ILANA DIAMOND ROVNER, Circuit Judge.

Ismael Yanez-Garcia and Nir Masok are permanent resident aliens, each of whom has pleaded guilty in Illinois state court to possession of cocaine. The Board of Immigration Appeals concluded that this offense qualified as a drug trafficking crime, and therefore as an aggravated felony, rendering Yanez and Masok ineligible for cancellation of removal. Each of them filed a petition for review, asking us to overturn the BIA’s conclusion that a single possession offense can qualify as a drug trafficking crime. This calls for us to address the meaning of “drug trafficking crime,” which is defined as “any felony punishable under” federal drug laws. Specifically, we are asked to decide whether the term applies to drug crimes that are felonies under state law but only misdemeanors under federal law. However, the jurisdiction-stripping provisions of the Immigration and Nationality Act make it impossible for us to do so on direct review. We must therefore transfer this case to the district court for consideration as a petition for habeas corpus.

Under the Immigration and Nationality Act (“INA”), an alien who has been convicted of violating any law relating to a controlled substance offense is deportable. 8 U.S.C. § 1227(a)(2)(B).
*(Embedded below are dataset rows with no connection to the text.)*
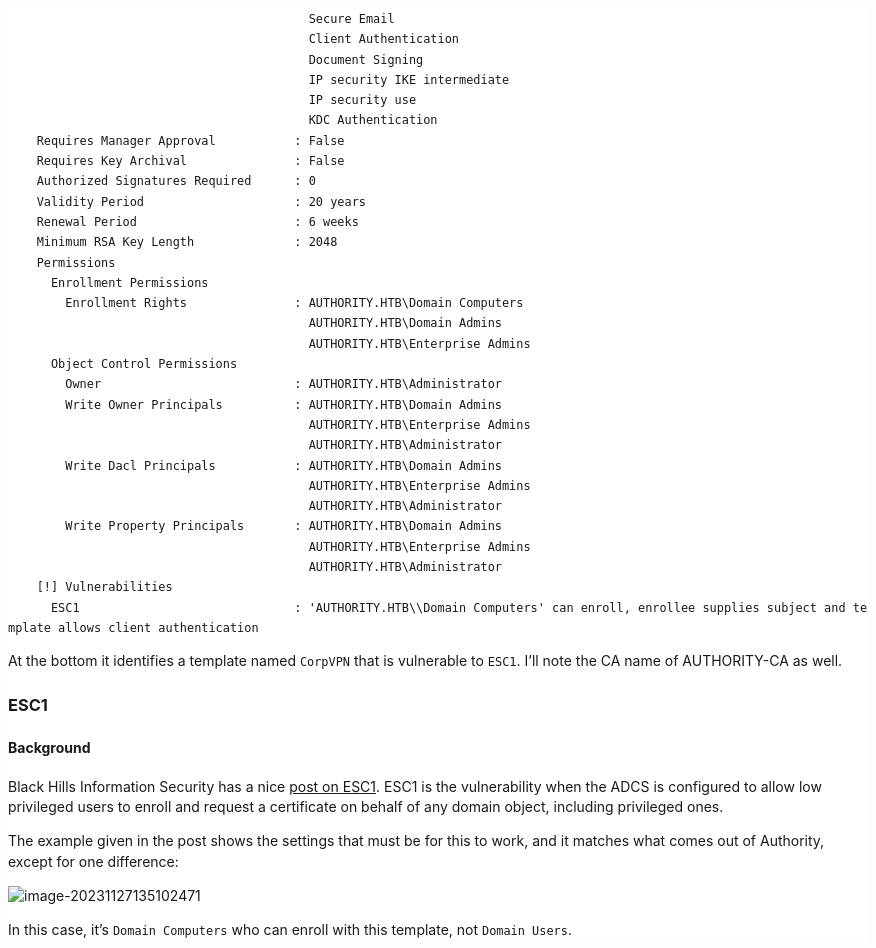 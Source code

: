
 ```
                                          Secure Email
                                          Client Authentication
                                          Document Signing
                                          IP security IKE intermediate
                                          IP security use
                                          KDC Authentication
    Requires Manager Approval           : False
    Requires Key Archival               : False
    Authorized Signatures Required      : 0
    Validity Period                     : 20 years
    Renewal Period                      : 6 weeks
    Minimum RSA Key Length              : 2048
    Permissions
      Enrollment Permissions
        Enrollment Rights               : AUTHORITY.HTB\Domain Computers
                                          AUTHORITY.HTB\Domain Admins
                                          AUTHORITY.HTB\Enterprise Admins
      Object Control Permissions
        Owner                           : AUTHORITY.HTB\Administrator
        Write Owner Principals          : AUTHORITY.HTB\Domain Admins
                                          AUTHORITY.HTB\Enterprise Admins
                                          AUTHORITY.HTB\Administrator
        Write Dacl Principals           : AUTHORITY.HTB\Domain Admins
                                          AUTHORITY.HTB\Enterprise Admins
                                          AUTHORITY.HTB\Administrator
        Write Property Principals       : AUTHORITY.HTB\Domain Admins
                                          AUTHORITY.HTB\Enterprise Admins
                                          AUTHORITY.HTB\Administrator
    [!] Vulnerabilities
      ESC1                              : 'AUTHORITY.HTB\\Domain Computers' can enroll, enrollee supplies subject and template allows client authentication

```

At the bottom it identifies a template named `CorpVPN` that is vulnerable to `ESC1`. I’ll note the CA name of AUTHORITY-CA as well.

### ESC1

#### Background

Black Hills Information Security has a nice [post on ESC1](https://www.blackhillsinfosec.com/abusing-active-directory-certificate-services-part-one/). ESC1 is the vulnerability when the ADCS is configured to allow low privileged users to enroll and request a certificate on behalf of any domain object, including privileged ones.

The example given in the post shows the settings that must be for this to work, and it matches what comes out of Authority, except for one difference:

![image-20231127135102471](/img/image-20231127135102471.png)

In this case, it’s `Domain Computers` who can enroll with this template, not `Domain Users`.
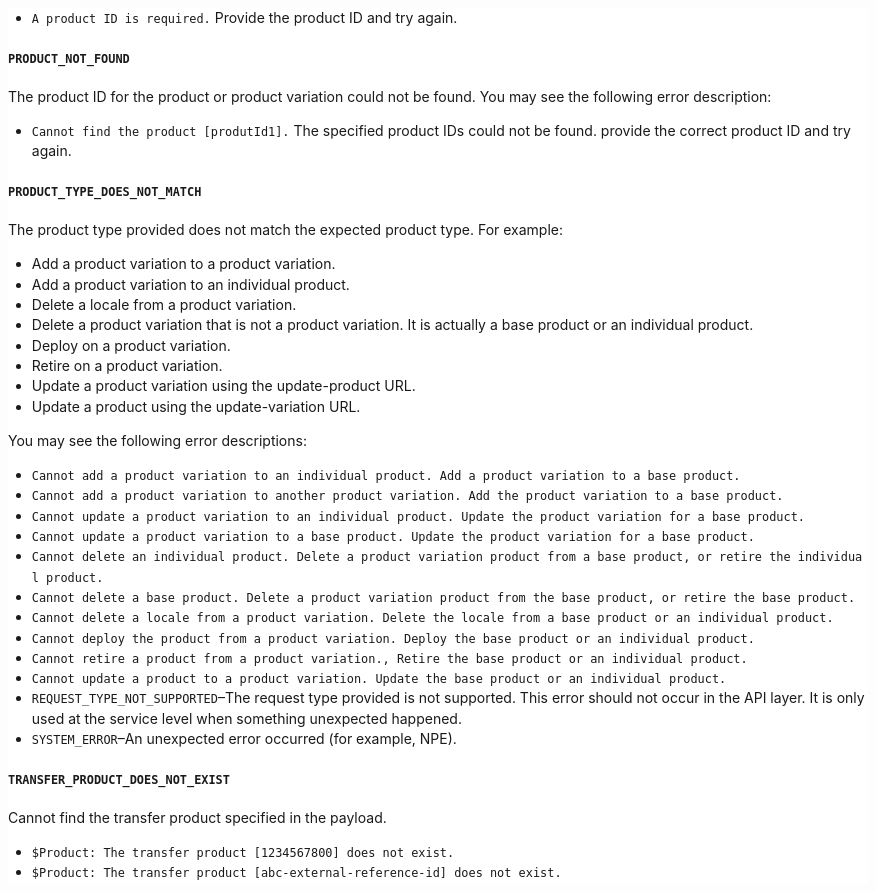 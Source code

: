 * `A product ID is required.` Provide the product ID and try again.

#### `PRODUCT_NOT_FOUND`

The product ID for the product or product variation could not be found. You may see the following error description:&#x20;

* `Cannot find the product [produtId1].` The specified product IDs could not be found. provide the correct product ID and try again.&#x20;

#### `PRODUCT_TYPE_DOES_NOT_MATCH`

The product type provided does not match the expected product type. For example:

* Add a product variation to a product variation.
* Add a product variation to an individual product.
* Delete a locale from a product variation.
* Delete a product variation that is not a product variation. It is actually a base product or an individual product.
* Deploy on a product variation.
* Retire on a product variation.
* Update a product variation using the update-product URL.
* Update a product using the update-variation URL.

You may see the following error descriptions:

* `Cannot add a product variation to an individual product. Add a product variation to a base product.`
* `Cannot add a product variation to another product variation. Add the product variation to a base product.`
* `Cannot update a product variation to an individual product. Update the product variation for a base product.`
* `Cannot update a product variation to a base product. Update the product variation for a base product.`
* `Cannot delete an individual product. Delete a product variation product from a base product, or retire the individual product.`
* `Cannot delete a base product. Delete a product variation product from the base product, or retire the base product.`
* `Cannot delete a locale from a product variation. Delete the locale from a base product or an individual product.`
* `Cannot deploy the product from a product variation. Deploy the base product or an individual product.`
* `Cannot retire a product from a product variation., Retire the base product or an individual product.`
* `Cannot update a product to a product variation. Update the base product or an individual product.`
* `REQUEST_TYPE_NOT_SUPPORTED`–The request type provided is not supported. This error should not occur in the API layer. It is only used at the service level when something unexpected happened.
* `SYSTEM_ERROR`–An unexpected error occurred (for example, NPE). &#x20;

#### `TRANSFER_PRODUCT_DOES_NOT_EXIST`

&#x20;Cannot find the transfer product specified in the payload.

* `$Product: The transfer product [1234567800] does not exist.`
* `$Product: The transfer product [abc-external-reference-id] does not exist.`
If that alien is a permanent resident (and meets certain other criteria) he may ask the Attorney General for discretionary cancellation of removal. 8 U.S.C. § 1229b(a). This remedy is unavailable, however, if the alien has been convicted of an aggravated felony. 8 U.S.C. § 1229b(a)(3). An alien with an aggravated felony conviction also may not return to the United States for at least twenty years, 8 U.S.C. § 1182(a)(9)(A)(i), and faces heightened penalties if he does return, 8 U.S.C. § 1326(b)(2). The definition of aggravated felony includes a “drug trafficking crime,” 8 U.S.C. § 1101(a)(43)(B), which in turn includes “any felony punishable under the Controlled Substances Act [‘CSA’],” 18 U.S.C. § 924(c)(2).

Under the CSA, a first-time simple possession offense is (with irrelevant exceptions) punishable by a maximum of one year in prison, and is considered a misdemeanor. 21 U.S.C. § 844(a). In contrast, a second possession offense can carry a maximum sentence of two years, and is considered a felony. Id.

*282 State laws, of course, classify drug offenses differently. In Illinois, possession of less than 15 grams of cocaine (the offense to which Yanez and Masok each pleaded guilty) is considered a Class 4 felony. 720 ILCS 570/402(c). So the question arises: if a state-law drug felony would only be a misdemeanor under federal law, is it considered a “felony punishable under” the Controlled Substances Act— and therefore a “drug trafficking offense” — for purposes of immigration law?

Until recently, the Board of Immigration Appeals held that it was not. Under its “hypothetical federal felony” rule, a drug offense had to be punishable as a felony under federal law in order to be considered a drug trafficking offense under the INA. See In re L-G-, 21 I. & N. Dec. 89, 102, 1995 WL 582051 (BIA 1995); Gerbier v. Holmes, 280 F.3d 297, 312 (3d Cir.2002) (split panel) (endorsing the “hypothetical federal felony” test); Aguirre v. INS, 79 F.3d 315, 317-18 (2d Cir.1996) (adopting the BIA’s test in the interest of uniformity, but noting that “the statutory point is fairly debatable”).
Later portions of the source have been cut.